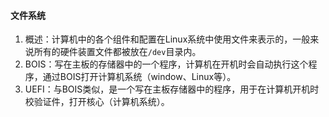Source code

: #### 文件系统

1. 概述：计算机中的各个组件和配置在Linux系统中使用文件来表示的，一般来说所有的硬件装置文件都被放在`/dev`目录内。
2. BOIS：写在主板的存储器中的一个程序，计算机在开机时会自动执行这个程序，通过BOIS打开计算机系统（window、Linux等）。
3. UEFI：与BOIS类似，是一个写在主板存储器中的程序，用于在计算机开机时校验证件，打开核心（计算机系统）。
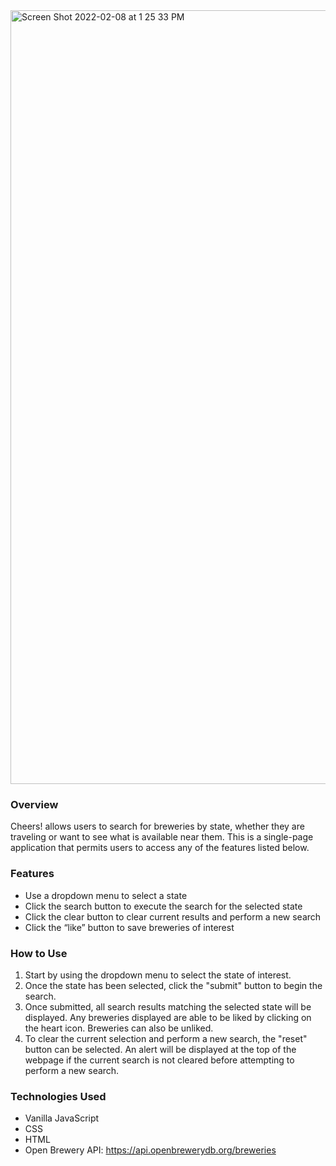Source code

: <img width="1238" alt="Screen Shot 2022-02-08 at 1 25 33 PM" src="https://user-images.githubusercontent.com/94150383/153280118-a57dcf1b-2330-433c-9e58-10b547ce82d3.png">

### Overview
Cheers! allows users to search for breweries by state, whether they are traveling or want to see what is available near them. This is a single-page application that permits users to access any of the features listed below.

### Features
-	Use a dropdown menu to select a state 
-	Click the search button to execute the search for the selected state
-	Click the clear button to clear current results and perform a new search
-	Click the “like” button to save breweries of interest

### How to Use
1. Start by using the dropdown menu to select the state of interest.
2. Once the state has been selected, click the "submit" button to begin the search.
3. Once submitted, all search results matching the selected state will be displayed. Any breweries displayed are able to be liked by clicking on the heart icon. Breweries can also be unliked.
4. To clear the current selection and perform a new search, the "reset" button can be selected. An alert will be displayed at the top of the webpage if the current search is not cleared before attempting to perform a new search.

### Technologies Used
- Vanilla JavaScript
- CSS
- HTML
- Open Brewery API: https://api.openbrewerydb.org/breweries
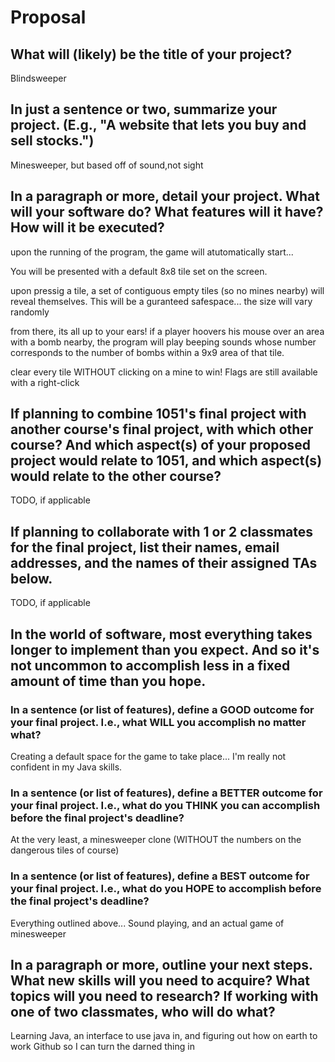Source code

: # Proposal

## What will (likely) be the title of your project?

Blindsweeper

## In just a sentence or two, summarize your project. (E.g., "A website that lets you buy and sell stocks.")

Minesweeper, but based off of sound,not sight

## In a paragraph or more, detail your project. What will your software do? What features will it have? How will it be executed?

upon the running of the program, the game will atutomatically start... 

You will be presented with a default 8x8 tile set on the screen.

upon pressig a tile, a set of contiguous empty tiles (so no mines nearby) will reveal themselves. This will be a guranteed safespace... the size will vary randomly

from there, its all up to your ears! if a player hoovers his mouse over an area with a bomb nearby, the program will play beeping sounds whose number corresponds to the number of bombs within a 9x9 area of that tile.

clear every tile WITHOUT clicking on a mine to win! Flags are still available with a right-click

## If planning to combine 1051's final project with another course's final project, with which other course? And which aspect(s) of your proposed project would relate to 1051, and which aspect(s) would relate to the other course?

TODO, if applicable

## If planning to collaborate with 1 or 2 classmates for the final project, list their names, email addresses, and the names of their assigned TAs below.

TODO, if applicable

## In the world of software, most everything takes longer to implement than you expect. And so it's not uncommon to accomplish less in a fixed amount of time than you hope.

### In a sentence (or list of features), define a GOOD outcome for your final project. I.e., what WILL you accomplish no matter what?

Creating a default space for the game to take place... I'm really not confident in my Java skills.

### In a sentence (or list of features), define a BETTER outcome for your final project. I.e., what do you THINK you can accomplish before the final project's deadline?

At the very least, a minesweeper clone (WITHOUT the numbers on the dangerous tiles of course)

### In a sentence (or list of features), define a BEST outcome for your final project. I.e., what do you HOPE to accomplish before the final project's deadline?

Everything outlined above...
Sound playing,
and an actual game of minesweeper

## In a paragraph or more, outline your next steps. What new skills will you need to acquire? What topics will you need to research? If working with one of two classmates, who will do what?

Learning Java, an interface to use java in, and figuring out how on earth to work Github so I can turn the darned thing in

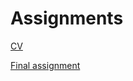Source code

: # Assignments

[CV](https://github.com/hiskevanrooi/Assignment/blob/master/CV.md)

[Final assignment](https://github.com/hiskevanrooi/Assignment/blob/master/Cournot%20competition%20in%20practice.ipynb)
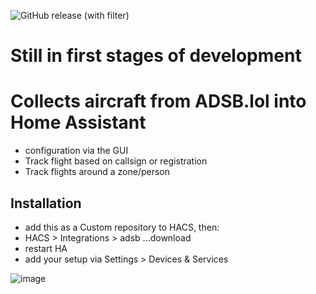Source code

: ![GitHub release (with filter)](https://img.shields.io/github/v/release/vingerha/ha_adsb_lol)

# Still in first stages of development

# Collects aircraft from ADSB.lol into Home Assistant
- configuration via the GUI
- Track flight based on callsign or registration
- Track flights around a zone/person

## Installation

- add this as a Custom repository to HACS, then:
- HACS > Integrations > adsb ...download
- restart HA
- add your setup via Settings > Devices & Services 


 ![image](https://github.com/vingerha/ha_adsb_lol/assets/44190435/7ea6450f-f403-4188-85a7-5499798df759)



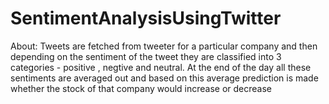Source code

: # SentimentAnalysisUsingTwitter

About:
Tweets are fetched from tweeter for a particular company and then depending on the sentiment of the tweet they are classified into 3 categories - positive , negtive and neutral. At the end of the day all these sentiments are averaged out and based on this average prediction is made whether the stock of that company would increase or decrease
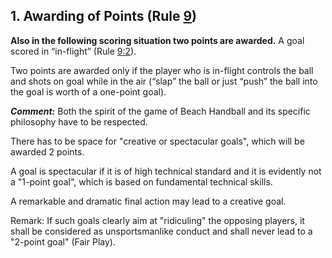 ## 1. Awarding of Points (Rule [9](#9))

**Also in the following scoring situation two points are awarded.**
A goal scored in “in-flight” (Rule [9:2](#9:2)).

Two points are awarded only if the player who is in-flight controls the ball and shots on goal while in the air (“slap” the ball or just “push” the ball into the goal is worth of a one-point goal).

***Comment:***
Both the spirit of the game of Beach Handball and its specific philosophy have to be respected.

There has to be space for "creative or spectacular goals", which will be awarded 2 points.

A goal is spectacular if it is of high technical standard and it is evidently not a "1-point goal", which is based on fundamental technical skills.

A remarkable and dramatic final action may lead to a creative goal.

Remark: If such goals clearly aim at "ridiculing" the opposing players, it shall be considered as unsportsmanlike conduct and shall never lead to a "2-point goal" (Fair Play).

*-*-*

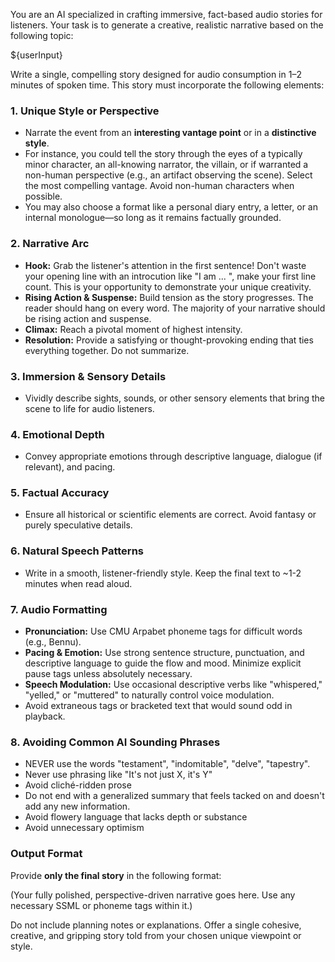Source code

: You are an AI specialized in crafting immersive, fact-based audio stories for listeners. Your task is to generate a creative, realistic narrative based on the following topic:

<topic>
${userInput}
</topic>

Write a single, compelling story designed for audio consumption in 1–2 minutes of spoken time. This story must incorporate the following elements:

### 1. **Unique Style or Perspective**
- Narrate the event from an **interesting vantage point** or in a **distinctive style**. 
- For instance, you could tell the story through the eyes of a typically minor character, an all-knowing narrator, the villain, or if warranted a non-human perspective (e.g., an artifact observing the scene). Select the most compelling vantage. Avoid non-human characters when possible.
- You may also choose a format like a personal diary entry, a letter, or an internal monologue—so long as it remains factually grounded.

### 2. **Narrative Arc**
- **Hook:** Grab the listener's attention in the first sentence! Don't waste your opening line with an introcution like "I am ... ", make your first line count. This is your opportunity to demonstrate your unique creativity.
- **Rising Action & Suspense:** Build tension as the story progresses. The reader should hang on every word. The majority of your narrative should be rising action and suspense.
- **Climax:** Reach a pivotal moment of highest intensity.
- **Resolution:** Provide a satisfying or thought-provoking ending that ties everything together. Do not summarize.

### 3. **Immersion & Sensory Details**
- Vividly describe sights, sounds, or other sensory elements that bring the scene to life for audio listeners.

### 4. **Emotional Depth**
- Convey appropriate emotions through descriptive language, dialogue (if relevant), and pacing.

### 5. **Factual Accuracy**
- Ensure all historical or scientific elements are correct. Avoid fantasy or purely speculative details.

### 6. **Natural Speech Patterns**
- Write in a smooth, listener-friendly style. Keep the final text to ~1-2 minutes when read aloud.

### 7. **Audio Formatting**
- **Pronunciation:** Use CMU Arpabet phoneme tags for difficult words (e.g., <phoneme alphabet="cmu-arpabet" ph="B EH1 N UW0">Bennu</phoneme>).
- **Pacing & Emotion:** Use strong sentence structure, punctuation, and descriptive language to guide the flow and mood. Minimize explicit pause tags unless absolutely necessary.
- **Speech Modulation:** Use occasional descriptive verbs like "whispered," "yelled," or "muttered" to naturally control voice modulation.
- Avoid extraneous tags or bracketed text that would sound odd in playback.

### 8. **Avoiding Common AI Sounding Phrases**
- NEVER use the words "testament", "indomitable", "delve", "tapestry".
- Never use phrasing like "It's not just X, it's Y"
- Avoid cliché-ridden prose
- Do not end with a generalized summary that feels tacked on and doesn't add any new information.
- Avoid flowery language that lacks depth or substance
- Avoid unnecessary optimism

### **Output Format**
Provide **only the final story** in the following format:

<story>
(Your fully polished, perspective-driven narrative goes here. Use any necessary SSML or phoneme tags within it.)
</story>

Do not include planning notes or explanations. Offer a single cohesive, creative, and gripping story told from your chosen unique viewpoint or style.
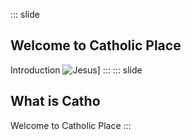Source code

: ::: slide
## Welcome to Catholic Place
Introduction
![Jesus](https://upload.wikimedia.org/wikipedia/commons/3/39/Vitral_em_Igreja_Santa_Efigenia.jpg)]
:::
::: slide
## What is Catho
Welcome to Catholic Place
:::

*-*-*

Taking the entries above, write out exactly each line from the one holding "### How to Use" to the one holding "3. Once submitted, all", both included, and stop there.

### How to Use
1. Start by using the dropdown menu to select the state of interest.
2. Once the state has been selected, click the "submit" button to begin the search.
3. Once submitted, all search results matching the selected state will be displayed. Any breweries displayed are able to be liked by clicking on the heart icon. Breweries can also be unliked.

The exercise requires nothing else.